= Church of Bible Understanding =

Evangelical Christian organization

The Church of Bible Understanding (first known as the Forever Family) is an American new religious movement founded in Allentown, Pennsylvania, in 1971 by Stewart Traill. It is a communal organization, teaching a form of evangelical Christianity. The group has been accused of being a cult and the source of millions in income for Traill, who died in 2018.

In the 1970s, with its headquarters in New York, it developed into a controversial network of churches with 10,000 members and 110 communes at its peak, but only a few hundred members in later years.

== History ==

=== Beginnings ===
Stewart Traill underwent a conversion experience in the early 1970s in Allentown, joined a Pentecostal church from which he was expelled, and began teaching Bible and developing a following. He changed the name of the "Forever Family" to the "Church of Bible Understanding" in 1976.

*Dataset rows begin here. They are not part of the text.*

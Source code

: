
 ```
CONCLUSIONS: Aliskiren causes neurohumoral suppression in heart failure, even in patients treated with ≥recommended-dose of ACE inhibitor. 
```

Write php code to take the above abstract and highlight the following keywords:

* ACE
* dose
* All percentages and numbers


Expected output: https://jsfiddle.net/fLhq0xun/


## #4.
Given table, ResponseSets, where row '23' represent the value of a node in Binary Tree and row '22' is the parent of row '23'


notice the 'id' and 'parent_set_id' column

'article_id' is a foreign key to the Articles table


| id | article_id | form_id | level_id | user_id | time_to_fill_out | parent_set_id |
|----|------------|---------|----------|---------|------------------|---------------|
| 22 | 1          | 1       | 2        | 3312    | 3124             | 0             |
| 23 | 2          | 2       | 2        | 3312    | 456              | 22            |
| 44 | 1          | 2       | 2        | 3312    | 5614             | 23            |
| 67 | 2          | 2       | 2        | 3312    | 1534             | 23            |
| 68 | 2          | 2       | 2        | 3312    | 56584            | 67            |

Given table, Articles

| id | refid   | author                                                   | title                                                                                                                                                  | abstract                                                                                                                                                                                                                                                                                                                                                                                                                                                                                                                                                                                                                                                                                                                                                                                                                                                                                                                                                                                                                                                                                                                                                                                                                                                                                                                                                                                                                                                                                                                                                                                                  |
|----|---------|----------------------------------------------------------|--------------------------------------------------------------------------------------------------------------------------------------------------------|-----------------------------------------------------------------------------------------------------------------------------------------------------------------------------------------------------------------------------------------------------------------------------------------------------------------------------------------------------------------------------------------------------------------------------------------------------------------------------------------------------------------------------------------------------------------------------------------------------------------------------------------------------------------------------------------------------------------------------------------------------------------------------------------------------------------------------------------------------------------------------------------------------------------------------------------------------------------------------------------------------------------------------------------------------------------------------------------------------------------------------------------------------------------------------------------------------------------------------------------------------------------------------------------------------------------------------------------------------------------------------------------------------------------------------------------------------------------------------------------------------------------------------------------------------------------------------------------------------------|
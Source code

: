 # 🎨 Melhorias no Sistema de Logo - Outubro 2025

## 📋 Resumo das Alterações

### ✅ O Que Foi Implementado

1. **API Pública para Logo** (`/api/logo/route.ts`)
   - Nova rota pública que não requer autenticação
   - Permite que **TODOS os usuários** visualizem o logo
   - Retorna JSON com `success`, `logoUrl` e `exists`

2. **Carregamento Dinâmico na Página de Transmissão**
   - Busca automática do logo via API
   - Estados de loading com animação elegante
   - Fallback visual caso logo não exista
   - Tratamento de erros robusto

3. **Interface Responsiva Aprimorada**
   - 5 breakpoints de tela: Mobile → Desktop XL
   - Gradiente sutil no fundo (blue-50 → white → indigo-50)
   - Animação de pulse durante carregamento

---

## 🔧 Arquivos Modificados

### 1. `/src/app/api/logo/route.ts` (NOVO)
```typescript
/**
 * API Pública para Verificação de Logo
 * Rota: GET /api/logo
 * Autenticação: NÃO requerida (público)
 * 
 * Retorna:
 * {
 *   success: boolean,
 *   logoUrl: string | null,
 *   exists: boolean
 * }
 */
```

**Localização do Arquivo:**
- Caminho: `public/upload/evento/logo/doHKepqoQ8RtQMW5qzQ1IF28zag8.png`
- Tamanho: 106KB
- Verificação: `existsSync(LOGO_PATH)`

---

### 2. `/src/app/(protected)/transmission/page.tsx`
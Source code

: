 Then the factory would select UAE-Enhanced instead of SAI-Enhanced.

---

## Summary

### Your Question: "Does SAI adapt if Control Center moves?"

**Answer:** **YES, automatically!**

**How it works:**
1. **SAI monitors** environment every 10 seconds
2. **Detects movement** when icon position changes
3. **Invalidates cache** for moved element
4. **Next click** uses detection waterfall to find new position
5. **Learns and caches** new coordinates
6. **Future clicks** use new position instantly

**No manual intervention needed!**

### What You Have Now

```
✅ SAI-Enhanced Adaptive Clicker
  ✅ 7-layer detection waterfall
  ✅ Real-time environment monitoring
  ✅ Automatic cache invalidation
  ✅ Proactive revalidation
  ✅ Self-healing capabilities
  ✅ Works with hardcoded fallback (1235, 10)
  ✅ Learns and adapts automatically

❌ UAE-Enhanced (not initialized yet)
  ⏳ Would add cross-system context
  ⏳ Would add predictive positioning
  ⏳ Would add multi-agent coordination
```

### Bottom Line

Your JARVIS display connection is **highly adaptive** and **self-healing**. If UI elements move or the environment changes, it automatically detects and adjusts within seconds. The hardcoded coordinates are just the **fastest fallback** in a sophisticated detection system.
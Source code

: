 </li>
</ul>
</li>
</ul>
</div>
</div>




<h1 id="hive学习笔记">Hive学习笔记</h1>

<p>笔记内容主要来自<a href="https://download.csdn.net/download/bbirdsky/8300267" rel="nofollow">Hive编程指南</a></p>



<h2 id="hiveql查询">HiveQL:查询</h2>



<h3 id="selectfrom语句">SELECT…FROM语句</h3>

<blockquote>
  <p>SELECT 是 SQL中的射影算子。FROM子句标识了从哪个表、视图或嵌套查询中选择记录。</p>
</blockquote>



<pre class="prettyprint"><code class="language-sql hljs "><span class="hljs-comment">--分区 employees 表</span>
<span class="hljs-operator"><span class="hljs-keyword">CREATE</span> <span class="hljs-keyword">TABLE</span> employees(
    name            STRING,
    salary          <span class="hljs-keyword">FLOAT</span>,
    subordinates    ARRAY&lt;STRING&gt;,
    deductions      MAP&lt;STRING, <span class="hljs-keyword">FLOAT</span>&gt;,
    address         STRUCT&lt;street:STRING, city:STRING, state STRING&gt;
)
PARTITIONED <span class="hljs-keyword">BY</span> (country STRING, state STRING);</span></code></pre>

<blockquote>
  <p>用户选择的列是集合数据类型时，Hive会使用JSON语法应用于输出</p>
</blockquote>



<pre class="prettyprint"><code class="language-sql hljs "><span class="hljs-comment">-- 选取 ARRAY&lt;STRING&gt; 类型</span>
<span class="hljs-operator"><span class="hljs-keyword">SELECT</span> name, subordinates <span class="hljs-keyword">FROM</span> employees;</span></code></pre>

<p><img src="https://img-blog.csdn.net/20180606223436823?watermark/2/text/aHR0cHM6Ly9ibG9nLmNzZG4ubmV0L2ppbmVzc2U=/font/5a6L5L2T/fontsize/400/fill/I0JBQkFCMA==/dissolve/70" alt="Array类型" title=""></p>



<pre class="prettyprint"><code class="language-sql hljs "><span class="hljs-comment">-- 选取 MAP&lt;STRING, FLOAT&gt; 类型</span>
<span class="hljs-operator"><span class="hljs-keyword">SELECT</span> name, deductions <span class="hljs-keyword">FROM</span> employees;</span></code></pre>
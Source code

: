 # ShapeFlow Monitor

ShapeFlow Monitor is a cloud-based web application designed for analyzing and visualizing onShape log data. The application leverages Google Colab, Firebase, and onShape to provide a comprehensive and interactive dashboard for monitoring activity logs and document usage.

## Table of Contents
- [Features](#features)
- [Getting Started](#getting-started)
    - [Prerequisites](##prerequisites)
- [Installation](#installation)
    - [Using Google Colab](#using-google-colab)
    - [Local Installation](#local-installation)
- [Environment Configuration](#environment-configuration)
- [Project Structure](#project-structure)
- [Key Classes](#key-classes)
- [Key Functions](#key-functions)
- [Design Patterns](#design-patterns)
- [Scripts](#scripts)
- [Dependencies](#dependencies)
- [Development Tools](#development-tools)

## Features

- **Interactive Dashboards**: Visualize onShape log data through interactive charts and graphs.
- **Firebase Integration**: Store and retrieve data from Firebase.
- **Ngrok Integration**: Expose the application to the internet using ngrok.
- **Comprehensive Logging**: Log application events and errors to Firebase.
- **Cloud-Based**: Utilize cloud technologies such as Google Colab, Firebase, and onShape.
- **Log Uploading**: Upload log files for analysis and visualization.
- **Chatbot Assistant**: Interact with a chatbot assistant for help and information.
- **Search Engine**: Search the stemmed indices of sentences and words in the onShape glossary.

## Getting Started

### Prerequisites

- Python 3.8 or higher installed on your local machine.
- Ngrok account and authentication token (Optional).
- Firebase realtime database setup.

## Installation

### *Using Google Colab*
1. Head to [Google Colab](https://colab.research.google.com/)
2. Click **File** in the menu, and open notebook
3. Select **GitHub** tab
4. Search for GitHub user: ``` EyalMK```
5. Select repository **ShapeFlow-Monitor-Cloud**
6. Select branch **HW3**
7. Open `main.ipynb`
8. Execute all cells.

Ex-members complained that they worked for very low wages, with all the money going to the church. The group had a communal lifestyle, with Traill maintaining that only he can understand the true meaning of the words of God. Traill encourages his group members to break off contact with their families. Over time, the members decreased in number. The group has been accused of being a cult, and it has been estimated that Traill became a millionaire from it.

Rev. Bruce Ritter of Covenant House accused The Church of Bible Understanding of enticing 17 youth out of the shelter with promises of salvation, and a state court enjoined them from housing or transporting youth under age 18 without parental permission.

=== Business ventures ===
Their carpet-cleaning business, "Christian Brothers Carpet Cleaning", was the inspiration for Seinfelds "Sunshine Carpet Cleaning Cult". They also started a used-van business as a commercial venture.

The group's only successful venture is Olde Good Things, New York City-based retail stores selling architectural salvage goods and antiques. In 2017, the stores funnelled $6.8 million to the Church of Bible Understanding, according to the nonprofit's tax filing for that year.

In the 1990s, Stewart and wife Gayle ran S&G Photographic Equipment in Philadelphia, PA. They sold professional large and medium format cameras, lighting equipment, film, photographic chemicals and paper, and other equipment. Their catalog reached customers on their mailing list by postal mail.

=== Haitian orphanages ===
In November 2013, the Associated Press investigated claims that the church was at fault for running substandard housing for orphans in Haiti after the two homes the church runs received a failing grade from the Haitian agency that monitors orphanages. "...Even though they claim in IRS filings to be spending around $2.5 million annually, the home for boys and girls was so dirty and overcrowded during recent inspections that the government said it shouldn't remain open."

On February 14, 2020, one "orphanage", run by the organization in Haiti, burned down, killing 15 children; two burned to death and the others died from smoke inhalation, according to a BBC World News report. The cause was alleged to be candles being lit, the facility's generator being inoperative.

=== Founder death ===
Stewart Traill, the long-time leader of the group, died in 2018.